L'un des témoignages poignants vient d'une victime qui, en retirant son bandeau, a découvert la supercherie, s'échappant alors et allant porter plainte. "Au départ, sa plainte a été rejetée, considérée comme consentante. J’ai donc pris l’initiative de contacter le procureur de la République de Nice, qui a jugé bon d'ouvrir une enquête," a précisé son avocat, Me Mohamed Maktouf, à BFMTV.
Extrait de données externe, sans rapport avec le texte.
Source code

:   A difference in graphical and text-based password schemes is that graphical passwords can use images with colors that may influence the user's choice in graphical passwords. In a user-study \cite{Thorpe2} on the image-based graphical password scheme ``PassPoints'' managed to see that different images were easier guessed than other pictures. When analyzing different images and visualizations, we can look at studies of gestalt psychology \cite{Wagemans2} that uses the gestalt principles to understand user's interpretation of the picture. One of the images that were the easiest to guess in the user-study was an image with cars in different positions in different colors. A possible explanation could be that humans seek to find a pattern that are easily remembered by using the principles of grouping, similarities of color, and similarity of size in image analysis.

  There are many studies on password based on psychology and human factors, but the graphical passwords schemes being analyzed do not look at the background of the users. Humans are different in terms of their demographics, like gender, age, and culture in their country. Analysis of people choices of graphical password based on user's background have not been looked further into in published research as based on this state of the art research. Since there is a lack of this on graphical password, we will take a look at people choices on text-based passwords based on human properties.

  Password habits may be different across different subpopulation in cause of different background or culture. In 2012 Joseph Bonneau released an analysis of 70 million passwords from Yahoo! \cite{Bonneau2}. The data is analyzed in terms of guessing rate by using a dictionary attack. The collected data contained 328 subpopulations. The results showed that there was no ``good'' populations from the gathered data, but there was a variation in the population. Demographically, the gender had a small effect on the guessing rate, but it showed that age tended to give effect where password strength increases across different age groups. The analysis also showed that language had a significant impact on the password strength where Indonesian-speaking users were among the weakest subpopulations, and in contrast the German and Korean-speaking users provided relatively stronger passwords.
Les investigations ont révélé que cette manœuvre, qualifiée de "viol par surprise", avait conduit Sion à tromper de nombreuses femmes, totalisant jusqu'à 24 victimes identifiées depuis 2009.
Les victimes étreintes par l'émotion
Durant le procès, Sion a véhémentement prétendu que ses rapports étaient consensuels, décrivant cela comme un jeu. Cependant, la décision judiciaire a provoqué une onde de choc parmi les victimes, certaines fondant en larmes, libérées d'un poids après tant d'années d'incertitude.
"C'est une peine satisfaisante. Justice a été rendue aux victimes. Ce verdict est une reconnaissance pour toutes celles qui ont souffert à cause de Jack Sion," a déclaré Me Mohamed Maktouf après le jugement.
Les parties civiles se sont dites soulagées d'obtenir cette reconnaissance officielle. En dépit de l'appareil à oxygène qui l’accompagne, le septuagénaire a quitté le tribunal escorté par la police en vue de son incarcération instantanée. Il dispose de dix jours pour envisager un pourvoi en cassation, y compris la possibilité d’une demande d’aménagement de peine.